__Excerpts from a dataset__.
==========

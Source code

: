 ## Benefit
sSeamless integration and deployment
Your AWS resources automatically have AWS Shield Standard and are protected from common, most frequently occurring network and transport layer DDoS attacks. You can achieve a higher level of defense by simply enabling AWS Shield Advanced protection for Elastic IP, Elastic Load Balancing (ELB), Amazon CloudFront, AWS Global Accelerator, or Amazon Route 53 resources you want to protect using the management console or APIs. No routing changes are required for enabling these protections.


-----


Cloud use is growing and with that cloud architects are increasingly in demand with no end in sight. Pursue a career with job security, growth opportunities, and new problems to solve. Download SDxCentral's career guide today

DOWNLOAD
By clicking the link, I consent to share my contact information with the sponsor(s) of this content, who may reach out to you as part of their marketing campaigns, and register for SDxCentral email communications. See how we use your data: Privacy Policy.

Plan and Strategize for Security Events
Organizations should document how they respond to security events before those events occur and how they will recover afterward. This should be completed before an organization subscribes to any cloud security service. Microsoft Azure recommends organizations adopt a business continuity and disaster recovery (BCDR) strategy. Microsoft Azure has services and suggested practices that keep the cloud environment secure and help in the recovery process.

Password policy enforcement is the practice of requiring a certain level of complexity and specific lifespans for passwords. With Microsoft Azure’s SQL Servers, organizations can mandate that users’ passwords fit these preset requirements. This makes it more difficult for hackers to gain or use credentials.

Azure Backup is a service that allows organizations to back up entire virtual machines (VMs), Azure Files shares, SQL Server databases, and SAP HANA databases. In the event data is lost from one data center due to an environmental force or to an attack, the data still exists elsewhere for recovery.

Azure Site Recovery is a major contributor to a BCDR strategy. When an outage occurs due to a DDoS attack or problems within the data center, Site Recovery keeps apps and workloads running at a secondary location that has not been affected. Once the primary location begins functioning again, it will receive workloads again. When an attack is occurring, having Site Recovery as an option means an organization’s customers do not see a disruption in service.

==========

__YOUR ASSIGNMENT__.
In the records above, locate each line with the word "strategy". Copy all such lines.

__YOUR RESPONSE__.
Organizations should document how they respond to security events before those events occur and how they will recover afterward. This should be completed before an organization subscribes to any cloud security service. Microsoft Azure recommends organizations adopt a business continuity and disaster recovery (BCDR) strategy. Microsoft Azure has services and suggested practices that keep the cloud environment secure and help in the recovery process.
Azure Site Recovery is a major contributor to a BCDR strategy. When an outage occurs due to a DDoS attack or problems within the data center, Site Recovery keeps apps and workloads running at a secondary location that has not been affected. Once the primary location begins functioning again, it will receive workloads again. When an attack is occurring, having Site Recovery as an option means an organization’s customers do not see a disruption in service.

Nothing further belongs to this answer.